In integrated monitoring (IM), a very large number of variables are measured in the environment, of which soil moisture is a part. SLU carries out the IM program together with Geological Survey of Sweden, SGU and Swedish Environmental Research Institute (IVL) on behalf of the Swedish Environmental Protection Agency. The soil moisture data are freely available online.
Collection of data on soil moisture
The data on soil moisture is collected through a combination of manual and automated measurement techniques. At present, the data is a high-resolution time-series collected from the areas of Gammtratten and Kindla. Three different types of places provide the data: at the top of a hill, on the slope, and down in a valley. The topographically different measurements provide knowledge about the movements of the water in the ground.
Measurements in time and space
From an integrated monitoring perspective, it is highly interesting to extend measurements, both in regards to the number of areas but also to obtain a long time series. A long time series allows more correct trend analyses. Trends in turn provide an opportunity to better understand the present and the future, predict processes, and put changes (such as climate change) in perspective. Stefan Löfgren, Research Group Leader at the Department of Aquatic Sciences and Assessment, SLU has extensive experience in integrated monitoring of various processes in the soil:
- We want to be able to perform good environmental analyzes of how different substances move in the soil as there is a risk that they will be transported to groundwater and surface water. Therefore, we need knowledge of the water process in the ground. Soil moisture measurements provide important information about when and how acids, bases, nutrients, trace metals, and more would be added to different types of forest water. This would be a very good indication of how to avoid unnecessarily large human impact.
Anneli emphasizes how interesting it would be to expand these measurements, since the hydrological processes are a little known but still very important, not least for the areas' biogeochemistry.

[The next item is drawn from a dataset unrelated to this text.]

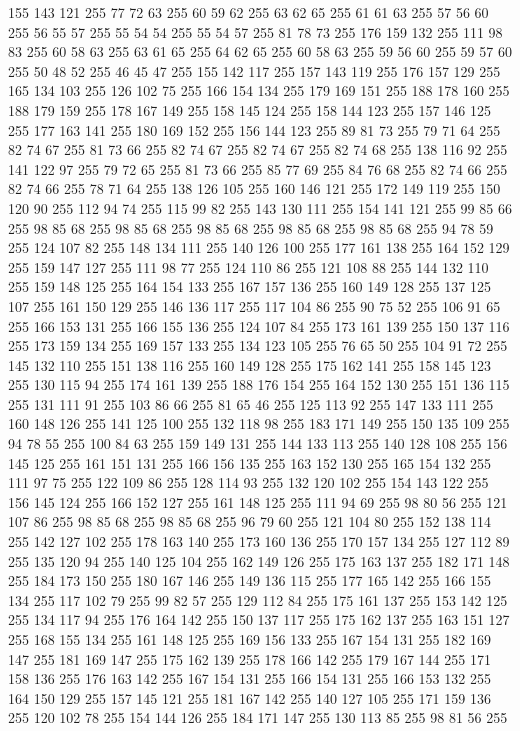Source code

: 155 143 121 255 77 72 63 255 60 59 62 255 63 62 65 255 61 61 63 255 57 56 60 255 56 55 57 255 55 54 54 255 55 54 57 255 81 78 73 255 176 159 132 255 111 98 83 255 60 58 63 255 63 61 65 255 64 62 65 255 60 58 63 255 59 56 60 255 59 57 60 255 50 48 52 255 46 45 47 255 155 142 117 255 157 143 119 255 176 157 129 255 165 134 103 255 126 102 75 255 166 154 134 255 179 169 151 255 188 178 160 255 188 179 159 255 178 167 149 255 158 145 124 255 158 144 123 255 157 146 125 255 177 163 141 255 180 169 152 255 156 144 123 255 89 81 73 255 79 71 64 255 82 74 67 255 81 73 66 255 82 74 67 255 82 74 67 255 82 74 68 255 138 116 92 255 141 122 97 255 79 72 65 255 81 73 66 255 85 77 69 255 84 76 68 255 82 74 66 255 82 74 66 255 78 71 64 255 138 126 105 255 160 146 121 255 172 149 119 255 150 120 90 255 112 94 74 255 115 99 82 255 143 130 111 255 154 141 121 255 99 85 66 255 98 85 68 255 98 85 68 255 98 85 68 255
98 85 68 255 98 85 68 255 94 78 59 255 124 107 82 255 148 134 111 255 140 126 100 255 177 161 138 255 164 152 129 255 159 147 127 255 111 98 77 255 124 110 86 255 121 108 88 255 144 132 110 255 159 148 125 255 164 154 133 255 167 157 136 255 160 149 128 255 137 125 107 255 161 150 129 255 146 136 117 255 117 104 86 255 90 75 52 255 106 91 65 255 166 153 131 255 166 155 136 255 124 107 84 255 173 161 139 255 150 137 116 255 173 159 134 255 169 157 133 255 134 123 105 255 76 65 50 255 104 91 72 255 145 132 110 255 151 138 116 255 160 149 128 255 175 162 141 255 158 145 123 255 130 115 94 255 174 161 139 255 188 176 154 255 164 152 130 255 151 136 115 255 131 111 91 255 103 86 66 255 81 65 46 255 125 113 92 255 147 133 111 255 160 148 126 255 141 125 100 255 132 118 98 255 183 171 149 255 150 135 109 255 94 78 55 255 100 84 63 255 159 149 131 255 144 133 113 255 140 128 108 255 156 145 125 255 161 151 131 255 166 156 135 255 163 152 130 255 165 154 132 255 111 97 75 255
122 109 86 255 128 114 93 255 132 120 102 255 154 143 122 255 156 145 124 255 166 152 127 255 161 148 125 255 111 94 69 255 98 80 56 255 121 107 86 255 98 85 68 255 98 85 68 255 96 79 60 255 121 104 80 255 152 138 114 255 142 127 102 255 178 163 140 255 173 160 136 255 170 157 134 255 127 112 89 255 135 120 94 255 140 125 104 255 162 149 126 255 175 163 137 255 182 171 148 255 184 173 150 255 180 167 146 255 149 136 115 255 177 165 142 255 166 155 134 255 117 102 79 255 99 82 57 255 129 112 84 255 175 161 137 255 153 142 125 255 134 117 94 255 176 164 142 255 150 137 117 255 175 162 137 255 163 151 127 255 168 155 134 255 161 148 125 255 169 156 133 255 167 154 131 255 182 169 147 255 181 169 147 255 175 162 139 255 178 166 142 255 179 167 144 255 171 158 136 255 176 163 142 255 167 154 131 255 166 154 131 255 166 153 132 255 164 150 129 255 157 145 121 255 181 167 142 255 140 127 105 255 171 159 136 255 120 102 78 255 154 144 126 255 184 171 147 255 130 113 85 255 98 81 56 255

The use of data by the winning team
The winning team in the hackathon used IM's time series on soil moisture to test whether their AI model indicated correctly the soil moisture. The results showed a successful alignment between measured IM data and the AI model. In the future, the winning model could be used by forest companies to reduce road damage, which can become extensive when the ground is damp. This would mean reduced costs, both economic and environmental. The forest companies' felling and operating costs are reduced, moreover they reduce the risk of having to restore damaged areas (a statutory obligation). Reduced ground damages from driving also benefit water quality and, in the long run, biodiversity. Driving with heavy machinery in wet areas causes major ground damage and affects water quality. Methylmercury can form in standing water bodies created in the tracks, and changed flow paths for water can lead to browner water, which affects everything that lives there.
The winning entry shows how data from integrated monitoring can be used in a good way that creates several types of benefits.